Begin at the first line below and copy each line exactly, ending with the line where "guaranty of delivery" appears.

-- THE DATA follows --

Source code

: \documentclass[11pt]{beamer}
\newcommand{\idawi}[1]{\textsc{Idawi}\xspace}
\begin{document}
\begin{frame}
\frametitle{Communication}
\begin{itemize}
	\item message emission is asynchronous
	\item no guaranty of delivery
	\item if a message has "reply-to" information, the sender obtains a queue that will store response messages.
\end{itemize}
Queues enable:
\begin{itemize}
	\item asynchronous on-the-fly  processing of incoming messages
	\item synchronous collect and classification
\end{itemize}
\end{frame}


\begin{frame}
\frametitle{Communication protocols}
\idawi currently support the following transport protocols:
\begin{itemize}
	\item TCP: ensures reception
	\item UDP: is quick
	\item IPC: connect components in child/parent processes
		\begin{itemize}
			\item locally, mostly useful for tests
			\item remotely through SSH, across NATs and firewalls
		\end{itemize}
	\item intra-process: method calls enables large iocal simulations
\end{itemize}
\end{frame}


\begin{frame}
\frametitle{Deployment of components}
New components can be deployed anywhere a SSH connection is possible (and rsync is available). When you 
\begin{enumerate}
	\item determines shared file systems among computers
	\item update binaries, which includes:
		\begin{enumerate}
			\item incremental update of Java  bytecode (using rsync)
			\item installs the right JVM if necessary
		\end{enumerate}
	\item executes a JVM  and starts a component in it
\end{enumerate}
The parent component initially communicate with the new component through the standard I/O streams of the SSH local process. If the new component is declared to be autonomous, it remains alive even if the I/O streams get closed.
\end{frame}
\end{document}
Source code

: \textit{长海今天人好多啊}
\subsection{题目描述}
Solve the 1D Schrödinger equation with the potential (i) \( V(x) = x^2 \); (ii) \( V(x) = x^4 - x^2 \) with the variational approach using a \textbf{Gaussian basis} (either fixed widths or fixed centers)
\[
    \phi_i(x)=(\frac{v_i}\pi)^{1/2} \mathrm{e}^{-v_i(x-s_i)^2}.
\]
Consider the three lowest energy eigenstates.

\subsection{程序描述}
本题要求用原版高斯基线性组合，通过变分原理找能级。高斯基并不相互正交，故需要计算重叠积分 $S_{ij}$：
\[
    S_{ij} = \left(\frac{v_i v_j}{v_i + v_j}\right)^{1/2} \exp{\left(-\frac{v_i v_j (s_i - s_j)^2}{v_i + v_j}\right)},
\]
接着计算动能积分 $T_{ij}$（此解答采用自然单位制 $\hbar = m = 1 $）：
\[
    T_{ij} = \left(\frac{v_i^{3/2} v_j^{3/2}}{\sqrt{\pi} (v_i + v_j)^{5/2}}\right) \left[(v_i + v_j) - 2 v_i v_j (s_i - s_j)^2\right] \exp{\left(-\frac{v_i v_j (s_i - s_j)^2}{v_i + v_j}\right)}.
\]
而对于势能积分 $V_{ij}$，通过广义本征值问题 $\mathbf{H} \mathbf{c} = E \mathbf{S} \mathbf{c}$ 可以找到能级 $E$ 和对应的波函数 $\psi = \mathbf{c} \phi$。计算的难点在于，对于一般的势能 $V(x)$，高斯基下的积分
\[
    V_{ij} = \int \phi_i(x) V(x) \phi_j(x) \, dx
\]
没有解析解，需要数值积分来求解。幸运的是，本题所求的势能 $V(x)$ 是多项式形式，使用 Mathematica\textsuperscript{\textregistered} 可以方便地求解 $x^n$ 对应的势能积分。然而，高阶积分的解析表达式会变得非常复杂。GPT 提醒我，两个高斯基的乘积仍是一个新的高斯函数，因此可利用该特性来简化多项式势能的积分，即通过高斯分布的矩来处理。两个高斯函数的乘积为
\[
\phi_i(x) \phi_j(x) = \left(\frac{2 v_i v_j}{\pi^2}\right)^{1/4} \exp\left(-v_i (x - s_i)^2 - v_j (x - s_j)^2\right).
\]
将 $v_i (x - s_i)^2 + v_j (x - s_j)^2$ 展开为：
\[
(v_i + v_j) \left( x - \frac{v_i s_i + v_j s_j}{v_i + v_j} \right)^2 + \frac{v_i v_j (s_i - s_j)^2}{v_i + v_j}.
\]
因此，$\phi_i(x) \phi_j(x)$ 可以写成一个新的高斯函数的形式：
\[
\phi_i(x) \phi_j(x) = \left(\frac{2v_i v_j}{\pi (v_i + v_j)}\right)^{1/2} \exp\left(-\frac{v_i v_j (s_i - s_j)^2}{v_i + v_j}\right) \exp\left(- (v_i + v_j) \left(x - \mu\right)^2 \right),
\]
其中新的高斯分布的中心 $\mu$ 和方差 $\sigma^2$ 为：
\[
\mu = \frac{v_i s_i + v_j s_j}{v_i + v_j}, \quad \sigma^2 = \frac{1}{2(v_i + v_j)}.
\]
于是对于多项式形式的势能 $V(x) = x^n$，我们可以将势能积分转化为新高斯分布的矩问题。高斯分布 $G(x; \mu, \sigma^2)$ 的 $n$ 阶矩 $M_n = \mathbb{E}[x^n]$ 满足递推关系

-- THE DATA concluded --

__RESPONSE TO THIS TASK__:
Source code

: \documentclass[11pt]{beamer}
\newcommand{\idawi}[1]{\textsc{Idawi}\xspace}
\begin{document}
\begin{frame}
\frametitle{Communication}
\begin{itemize}
	\item message emission is asynchronous
	\item no guaranty of delivery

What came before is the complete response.